Heckuva 'swathe' there, Ross

Ross Douthat describes "a large and diverse swathe of the right-of-center intelligentsia," and elsewhere, he writes that "center-right scriveners who work for institutions more liberal than they (or merely exist in a climate more liberal than they) have both personal and professional incentives to criticize their own side as often as they do the other one, and to advance arguments and strike attitudes that drive more committed partisans up the wall."

Until rather recently, the think-tank "intelligentsia" of which Douthat speaks has concerned itself mostly with policy, as opposed to politics. Conjuring up data-filled arguments about taxes, health care, etc. -- that's policy. Figuring out ways to win elections or to gain public support for policies -- that's politics.

The problem with the conservative intelligentsia is that their elite backgrounds, which prepare them so well for policy debates, separate them from the ordinary voters whose sympathies must be enlisted in political debates.

The think tanks of Washington (and the offices of political journals) are crammed full of people who don't personally know any voters in Ohio or Florida or Colorado. Almost all the Republican intelligentsia are blue-staters. And their close friends are like them: Graduates of elite universities and residents of the urban Northeast. They are thus ill-equipped to understand what makes swing voters swing.

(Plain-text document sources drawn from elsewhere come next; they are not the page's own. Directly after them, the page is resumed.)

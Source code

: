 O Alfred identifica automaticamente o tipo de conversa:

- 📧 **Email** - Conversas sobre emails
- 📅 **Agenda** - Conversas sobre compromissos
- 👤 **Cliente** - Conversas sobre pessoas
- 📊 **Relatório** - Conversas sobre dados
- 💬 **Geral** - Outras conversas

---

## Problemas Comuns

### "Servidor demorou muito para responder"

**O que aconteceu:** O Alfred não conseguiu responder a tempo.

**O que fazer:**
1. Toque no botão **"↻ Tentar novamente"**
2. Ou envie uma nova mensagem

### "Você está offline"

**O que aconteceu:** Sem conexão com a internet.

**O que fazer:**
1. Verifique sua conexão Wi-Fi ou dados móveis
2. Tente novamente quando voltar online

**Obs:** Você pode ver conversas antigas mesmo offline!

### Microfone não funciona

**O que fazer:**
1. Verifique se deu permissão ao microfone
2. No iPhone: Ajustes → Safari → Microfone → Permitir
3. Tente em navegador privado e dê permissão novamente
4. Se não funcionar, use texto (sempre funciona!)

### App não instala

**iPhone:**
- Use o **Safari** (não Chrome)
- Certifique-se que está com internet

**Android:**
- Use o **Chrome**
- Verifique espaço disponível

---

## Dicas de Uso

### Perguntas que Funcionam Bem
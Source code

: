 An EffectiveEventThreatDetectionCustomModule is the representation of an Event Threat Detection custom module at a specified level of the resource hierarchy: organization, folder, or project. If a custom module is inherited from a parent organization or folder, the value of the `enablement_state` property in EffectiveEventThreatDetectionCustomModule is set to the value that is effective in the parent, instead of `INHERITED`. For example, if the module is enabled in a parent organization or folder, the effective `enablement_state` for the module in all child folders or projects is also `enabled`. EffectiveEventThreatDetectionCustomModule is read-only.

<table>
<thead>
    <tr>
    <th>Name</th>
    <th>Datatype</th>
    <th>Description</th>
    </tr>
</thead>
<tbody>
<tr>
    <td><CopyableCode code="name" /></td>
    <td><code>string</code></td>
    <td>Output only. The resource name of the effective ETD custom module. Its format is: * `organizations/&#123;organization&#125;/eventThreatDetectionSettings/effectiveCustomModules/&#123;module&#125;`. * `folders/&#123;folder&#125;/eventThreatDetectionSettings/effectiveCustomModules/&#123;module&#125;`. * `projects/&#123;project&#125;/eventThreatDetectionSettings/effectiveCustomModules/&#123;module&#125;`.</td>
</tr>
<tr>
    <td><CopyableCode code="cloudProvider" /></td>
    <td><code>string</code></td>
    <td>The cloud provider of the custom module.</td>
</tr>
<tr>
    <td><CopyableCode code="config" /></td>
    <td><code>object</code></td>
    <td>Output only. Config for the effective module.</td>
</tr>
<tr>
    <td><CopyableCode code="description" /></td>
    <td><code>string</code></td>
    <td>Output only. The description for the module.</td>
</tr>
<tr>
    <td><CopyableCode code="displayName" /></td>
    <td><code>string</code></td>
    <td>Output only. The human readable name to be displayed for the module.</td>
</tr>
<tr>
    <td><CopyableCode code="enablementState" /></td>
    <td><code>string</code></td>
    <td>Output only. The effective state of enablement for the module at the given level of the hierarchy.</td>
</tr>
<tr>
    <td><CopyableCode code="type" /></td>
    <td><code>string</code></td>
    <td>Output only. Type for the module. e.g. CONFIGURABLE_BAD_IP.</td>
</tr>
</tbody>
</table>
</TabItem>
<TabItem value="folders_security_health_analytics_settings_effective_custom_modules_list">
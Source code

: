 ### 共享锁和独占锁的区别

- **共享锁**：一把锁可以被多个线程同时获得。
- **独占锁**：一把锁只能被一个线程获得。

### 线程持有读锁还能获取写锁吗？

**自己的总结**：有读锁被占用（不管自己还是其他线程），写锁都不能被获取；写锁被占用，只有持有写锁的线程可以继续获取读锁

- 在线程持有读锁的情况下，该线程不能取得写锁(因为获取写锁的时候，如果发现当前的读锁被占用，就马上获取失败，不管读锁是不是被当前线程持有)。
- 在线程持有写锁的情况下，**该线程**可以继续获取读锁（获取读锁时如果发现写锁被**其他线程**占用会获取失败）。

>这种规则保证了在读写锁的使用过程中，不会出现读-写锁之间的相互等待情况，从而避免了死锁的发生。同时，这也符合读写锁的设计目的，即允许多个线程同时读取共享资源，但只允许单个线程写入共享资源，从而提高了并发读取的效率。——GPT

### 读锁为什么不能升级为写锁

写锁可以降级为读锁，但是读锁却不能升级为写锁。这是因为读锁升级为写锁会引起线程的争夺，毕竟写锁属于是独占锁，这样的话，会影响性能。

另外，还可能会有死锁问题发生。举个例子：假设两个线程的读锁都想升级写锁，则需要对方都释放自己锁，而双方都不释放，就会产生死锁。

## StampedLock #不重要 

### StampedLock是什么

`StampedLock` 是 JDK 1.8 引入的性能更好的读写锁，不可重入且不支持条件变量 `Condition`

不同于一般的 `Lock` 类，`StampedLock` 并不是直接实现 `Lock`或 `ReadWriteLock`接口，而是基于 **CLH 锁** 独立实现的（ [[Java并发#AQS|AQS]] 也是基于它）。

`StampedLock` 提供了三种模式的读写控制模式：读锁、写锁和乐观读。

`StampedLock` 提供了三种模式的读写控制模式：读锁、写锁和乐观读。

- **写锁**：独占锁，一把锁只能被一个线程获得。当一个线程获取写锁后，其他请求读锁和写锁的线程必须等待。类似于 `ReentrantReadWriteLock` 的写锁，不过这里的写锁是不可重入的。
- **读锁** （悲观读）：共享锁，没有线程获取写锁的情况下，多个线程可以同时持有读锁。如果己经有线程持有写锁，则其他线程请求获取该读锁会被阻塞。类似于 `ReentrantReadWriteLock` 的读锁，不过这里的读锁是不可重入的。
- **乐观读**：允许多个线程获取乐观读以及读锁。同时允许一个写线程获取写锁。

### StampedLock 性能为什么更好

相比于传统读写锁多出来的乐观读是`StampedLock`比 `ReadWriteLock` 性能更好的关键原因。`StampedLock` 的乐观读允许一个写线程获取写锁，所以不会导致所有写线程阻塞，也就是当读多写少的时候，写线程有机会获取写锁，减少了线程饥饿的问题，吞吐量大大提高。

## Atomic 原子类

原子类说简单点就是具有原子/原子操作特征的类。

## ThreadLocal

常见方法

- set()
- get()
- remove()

Writing about politics is easier than writing about policy. But understanding politics -- why is McCain losing? -- requires an insight into the lives and minds of ordinary people that they can't teach you at Harvard, and that you're never going to learn in dicussions with policy wonks.

Policy wonks are necessary to the conservative project, but it has been a major mistake of the conservative movement over the past 15 years to blur the distinction between policy and politics, so that on the one hand, Karl Rove was dictating policy to the Bush administration and, on the other hand, you have people who've never set foot in Ohio providing analysis and commentary about election campaigns.